Мать, нехотя возвращаясь на землю:
– Что еще за рай такой-сякой? Ты в сад ходишь или в бурсу?
Дочь мгновенно реагирует:
– А что такое бурса?
Всполошившись, что сейчас придется объяснять и про бурсу, и про священников, и про религию, мать задает встречный, как бы шутливый вопрос, означающий конец диспуту:
– А кто такая почемучка?
Антошка канючит:
– А ты все-таки скажи.
Мать устала. Всю неделю она крутилась на работе, как белка в колесе. Фигаро здесь – Фигаро там. Одно название – лаборантка, а если по правде, то самая что ни на есть уборщица. Если бы не очередь на квартиру, только бы ее и видели на Хим-дыме. Ушла бы в торговлю, и стояло бы все ее начальство к ней в очередь на прием. А она бы еще посмотрела, кому давать, а кому – завтра приходите. Из-за этой чертовой квартиры и копаешься всю жизнь в дерьме поганом. А тут еще малая с вопросами лезет.
Вскипев, как переполненный чайник на плите, она с силой дергает дочь за руку и отрезает:
– Нету никакого рая, сказано тебе. Ни бога нету, ни рая. Если и есть что, так это ад. Подрастешь – сама узнаешь. И вообще запомни, много будешь знать – скоро состаришься.

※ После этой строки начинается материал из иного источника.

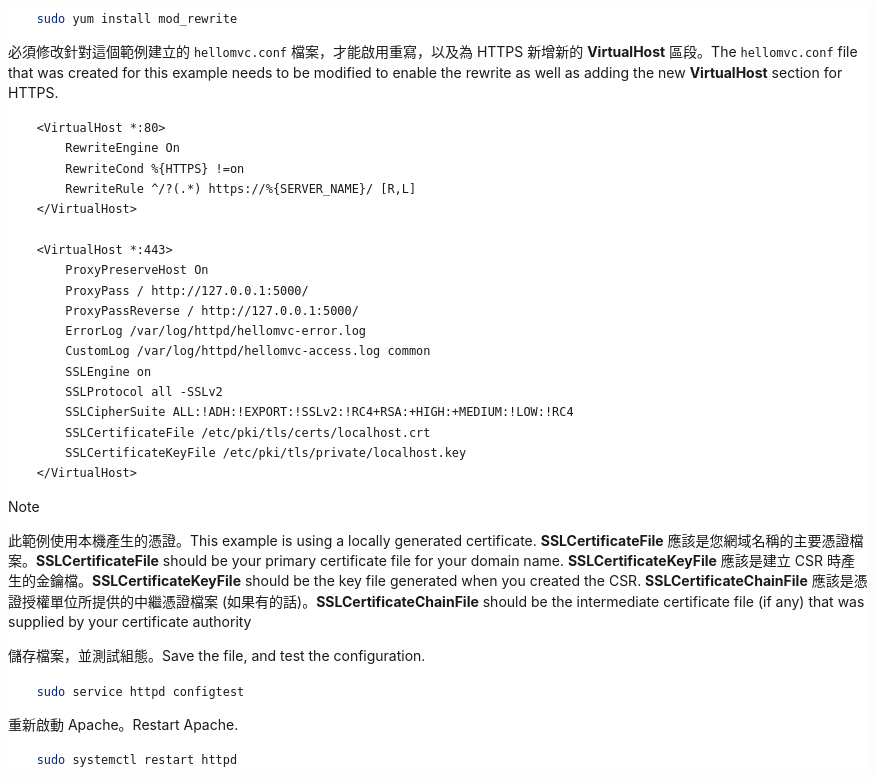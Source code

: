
 ```bash
    sudo yum install mod_rewrite
```

<span data-ttu-id="b0c5b-177">必須修改針對這個範例建立的 `hellomvc.conf` 檔案，才能啟用重寫，以及為 HTTPS 新增新的 **VirtualHost** 區段。</span><span class="sxs-lookup"><span data-stu-id="b0c5b-177">The `hellomvc.conf` file that was created for this example needs to be modified to enable the rewrite as well as adding the new **VirtualHost** section for HTTPS.</span></span>

```text
    <VirtualHost *:80>
        RewriteEngine On
        RewriteCond %{HTTPS} !=on
        RewriteRule ^/?(.*) https://%{SERVER_NAME}/ [R,L]
    </VirtualHost>

    <VirtualHost *:443>
        ProxyPreserveHost On
        ProxyPass / http://127.0.0.1:5000/
        ProxyPassReverse / http://127.0.0.1:5000/
        ErrorLog /var/log/httpd/hellomvc-error.log
        CustomLog /var/log/httpd/hellomvc-access.log common
        SSLEngine on
        SSLProtocol all -SSLv2
        SSLCipherSuite ALL:!ADH:!EXPORT:!SSLv2:!RC4+RSA:+HIGH:+MEDIUM:!LOW:!RC4
        SSLCertificateFile /etc/pki/tls/certs/localhost.crt
        SSLCertificateKeyFile /etc/pki/tls/private/localhost.key
    </VirtualHost>    
```

> [!NOTE]
> <span data-ttu-id="b0c5b-178">此範例使用本機產生的憑證。</span><span class="sxs-lookup"><span data-stu-id="b0c5b-178">This example is using a locally generated certificate.</span></span> <span data-ttu-id="b0c5b-179">**SSLCertificateFile** 應該是您網域名稱的主要憑證檔案。</span><span class="sxs-lookup"><span data-stu-id="b0c5b-179">**SSLCertificateFile** should be your primary certificate file for your domain name.</span></span> <span data-ttu-id="b0c5b-180">**SSLCertificateKeyFile** 應該是建立 CSR 時產生的金鑰檔。</span><span class="sxs-lookup"><span data-stu-id="b0c5b-180">**SSLCertificateKeyFile** should be the key file generated when you created the CSR.</span></span> <span data-ttu-id="b0c5b-181">**SSLCertificateChainFile** 應該是憑證授權單位所提供的中繼憑證檔案 (如果有的話)。</span><span class="sxs-lookup"><span data-stu-id="b0c5b-181">**SSLCertificateChainFile** should be the intermediate certificate file (if any) that was supplied by your certificate authority</span></span>

<span data-ttu-id="b0c5b-182">儲存檔案，並測試組態。</span><span class="sxs-lookup"><span data-stu-id="b0c5b-182">Save the file, and test the configuration.</span></span>

```bash
    sudo service httpd configtest
```

<span data-ttu-id="b0c5b-183">重新啟動 Apache。</span><span class="sxs-lookup"><span data-stu-id="b0c5b-183">Restart Apache.</span></span>

```bash
    sudo systemctl restart httpd
```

Разобидевшись, они бредут молча и, миновав залитый жиденьким светом луны пустырь, оказываются меж рядов поочередно гавкающих на них сараев. При каждом приступе лая Антошка вздрагивает и крепче цепляется за материнскую ладонь, а та подобревшим голосом утешает:
– Не боись, не боись – они не со зла гавкают. Услыхали нас, вот и спешат пожаловаться. Скучно им, на цепи-то. Хозяин придет раз в день, покормит, приласкает и запрет на ночь. Вот они и жалуются тебе на жизнь свою собачью.
Радуясь, что мать больше не серчает, Антошка начинает тараторить, как будто молчала целую вечность:
– А Скамейка никогда не лает! Урчит, как батарея теплая, и смотрит ласково. Хитрющаяяя! Так и подлизывается, чтоб дали какой-нибудь вкуснятинки. А дадут: сразу не ест – обнюхает и бежит прятать. Прям как Ленка Маныкина.

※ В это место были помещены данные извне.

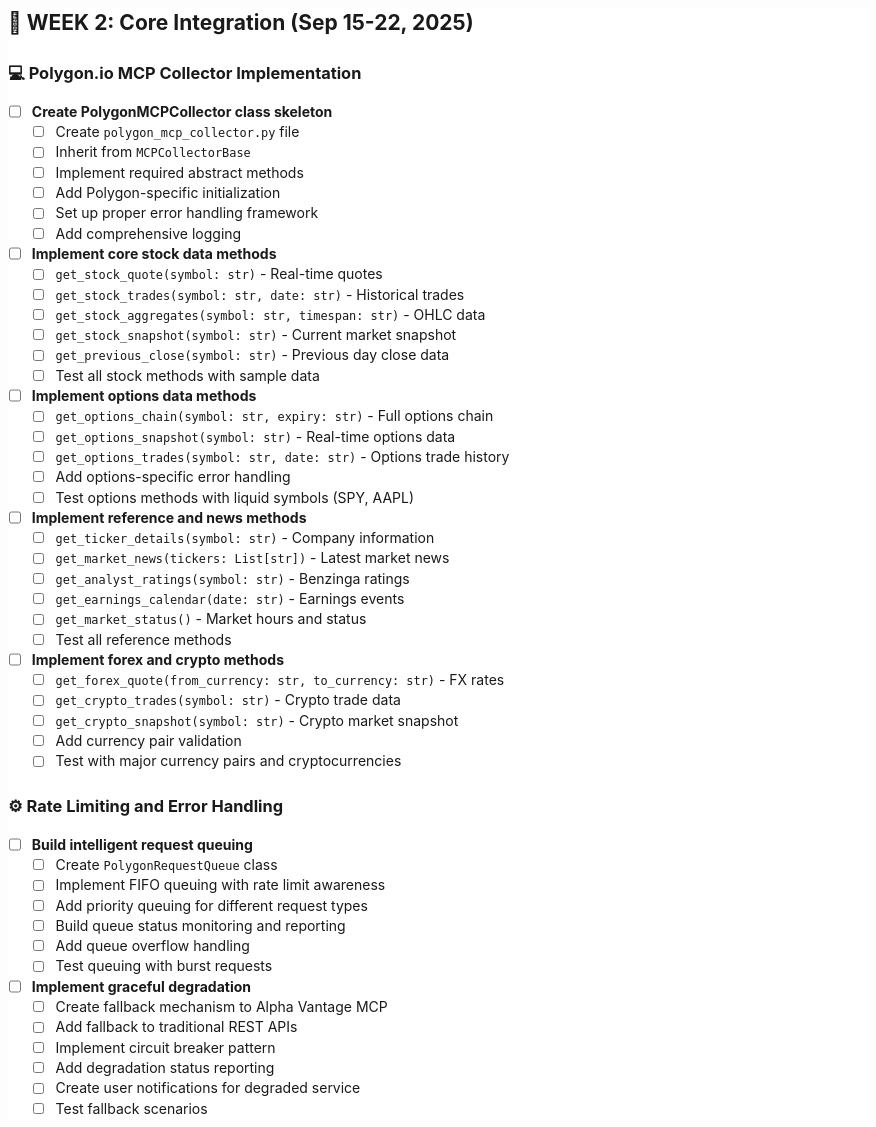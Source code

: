 ## 📅 **WEEK 2: Core Integration (Sep 15-22, 2025)**

### **💻 Polygon.io MCP Collector Implementation**

- [ ] **Create PolygonMCPCollector class skeleton**
  - [ ] Create `polygon_mcp_collector.py` file
  - [ ] Inherit from `MCPCollectorBase`
  - [ ] Implement required abstract methods
  - [ ] Add Polygon-specific initialization
  - [ ] Set up proper error handling framework
  - [ ] Add comprehensive logging

- [ ] **Implement core stock data methods**
  - [ ] `get_stock_quote(symbol: str)` - Real-time quotes
  - [ ] `get_stock_trades(symbol: str, date: str)` - Historical trades
  - [ ] `get_stock_aggregates(symbol: str, timespan: str)` - OHLC data
  - [ ] `get_stock_snapshot(symbol: str)` - Current market snapshot
  - [ ] `get_previous_close(symbol: str)` - Previous day close data
  - [ ] Test all stock methods with sample data

- [ ] **Implement options data methods**
  - [ ] `get_options_chain(symbol: str, expiry: str)` - Full options chain
  - [ ] `get_options_snapshot(symbol: str)` - Real-time options data
  - [ ] `get_options_trades(symbol: str, date: str)` - Options trade history
  - [ ] Add options-specific error handling
  - [ ] Test options methods with liquid symbols (SPY, AAPL)

- [ ] **Implement reference and news methods**
  - [ ] `get_ticker_details(symbol: str)` - Company information
  - [ ] `get_market_news(tickers: List[str])` - Latest market news
  - [ ] `get_analyst_ratings(symbol: str)` - Benzinga ratings
  - [ ] `get_earnings_calendar(date: str)` - Earnings events
  - [ ] `get_market_status()` - Market hours and status
  - [ ] Test all reference methods

- [ ] **Implement forex and crypto methods**
  - [ ] `get_forex_quote(from_currency: str, to_currency: str)` - FX rates
  - [ ] `get_crypto_trades(symbol: str)` - Crypto trade data
  - [ ] `get_crypto_snapshot(symbol: str)` - Crypto market snapshot
  - [ ] Add currency pair validation
  - [ ] Test with major currency pairs and cryptocurrencies

### **⚙️ Rate Limiting and Error Handling**

- [ ] **Build intelligent request queuing**
  - [ ] Create `PolygonRequestQueue` class
  - [ ] Implement FIFO queuing with rate limit awareness
  - [ ] Add priority queuing for different request types
  - [ ] Build queue status monitoring and reporting
  - [ ] Add queue overflow handling
  - [ ] Test queuing with burst requests

- [ ] **Implement graceful degradation**
  - [ ] Create fallback mechanism to Alpha Vantage MCP
  - [ ] Add fallback to traditional REST APIs
  - [ ] Implement circuit breaker pattern
  - [ ] Add degradation status reporting
  - [ ] Create user notifications for degraded service
  - [ ] Test fallback scenarios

– Что ж твоя Ленка, как собака, зарывает еду в землю, что ли?
– Не, она не зарывает, а под подушку прячет, а потом в тихий час ест под одеялом. Уж ругали ее, ругали, а она все ест.

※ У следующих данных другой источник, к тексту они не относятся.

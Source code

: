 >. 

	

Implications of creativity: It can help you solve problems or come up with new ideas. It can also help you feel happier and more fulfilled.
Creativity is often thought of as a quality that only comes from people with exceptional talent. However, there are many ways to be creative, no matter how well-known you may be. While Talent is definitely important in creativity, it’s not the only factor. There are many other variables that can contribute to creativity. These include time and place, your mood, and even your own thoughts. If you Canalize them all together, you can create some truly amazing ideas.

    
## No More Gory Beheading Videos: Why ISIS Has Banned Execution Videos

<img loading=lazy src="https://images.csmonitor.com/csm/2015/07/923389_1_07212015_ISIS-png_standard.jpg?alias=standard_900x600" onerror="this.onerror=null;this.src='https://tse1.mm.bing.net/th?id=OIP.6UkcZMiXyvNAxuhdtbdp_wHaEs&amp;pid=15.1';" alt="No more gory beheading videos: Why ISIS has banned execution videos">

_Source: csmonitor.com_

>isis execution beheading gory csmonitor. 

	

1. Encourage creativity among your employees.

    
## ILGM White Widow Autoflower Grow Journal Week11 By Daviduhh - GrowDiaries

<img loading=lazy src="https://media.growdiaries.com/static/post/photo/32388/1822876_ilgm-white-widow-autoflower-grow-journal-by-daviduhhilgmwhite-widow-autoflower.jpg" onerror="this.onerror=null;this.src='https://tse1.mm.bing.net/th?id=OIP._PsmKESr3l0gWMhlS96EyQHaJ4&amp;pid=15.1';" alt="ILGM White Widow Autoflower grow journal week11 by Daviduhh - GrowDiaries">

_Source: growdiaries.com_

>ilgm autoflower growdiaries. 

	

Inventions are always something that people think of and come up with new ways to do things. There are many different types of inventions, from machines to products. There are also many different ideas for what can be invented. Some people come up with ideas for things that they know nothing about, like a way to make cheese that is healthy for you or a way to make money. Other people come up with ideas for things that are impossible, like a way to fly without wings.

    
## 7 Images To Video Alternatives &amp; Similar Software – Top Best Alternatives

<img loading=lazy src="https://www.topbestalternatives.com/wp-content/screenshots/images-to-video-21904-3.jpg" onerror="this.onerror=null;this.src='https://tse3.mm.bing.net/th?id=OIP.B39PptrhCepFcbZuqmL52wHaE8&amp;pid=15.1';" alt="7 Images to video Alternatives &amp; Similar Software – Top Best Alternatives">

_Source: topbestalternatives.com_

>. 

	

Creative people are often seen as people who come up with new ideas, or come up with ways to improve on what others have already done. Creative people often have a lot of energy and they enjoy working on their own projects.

Сараи остаются позади. Антошка веселеет, забывает про материнские окрики и опять возвращается к интересующей ее теме:
– Мам, а что такое красота?
– Дожили, – говорит мать обескураженно, – сама-то небось не догадываешься?
– Догадываюсь, но не шибко…
Мать несколько секунд сосредоточенно думает, а потом не без сомнения говорит:
– Мне, кажется, красота – это все, что дает радость. Солнце вот выйдет из-за тучи, и все вокруг обрадуется – снег заблестит, воробьи зачирикают, люди заулыбаются, особенно если выходной.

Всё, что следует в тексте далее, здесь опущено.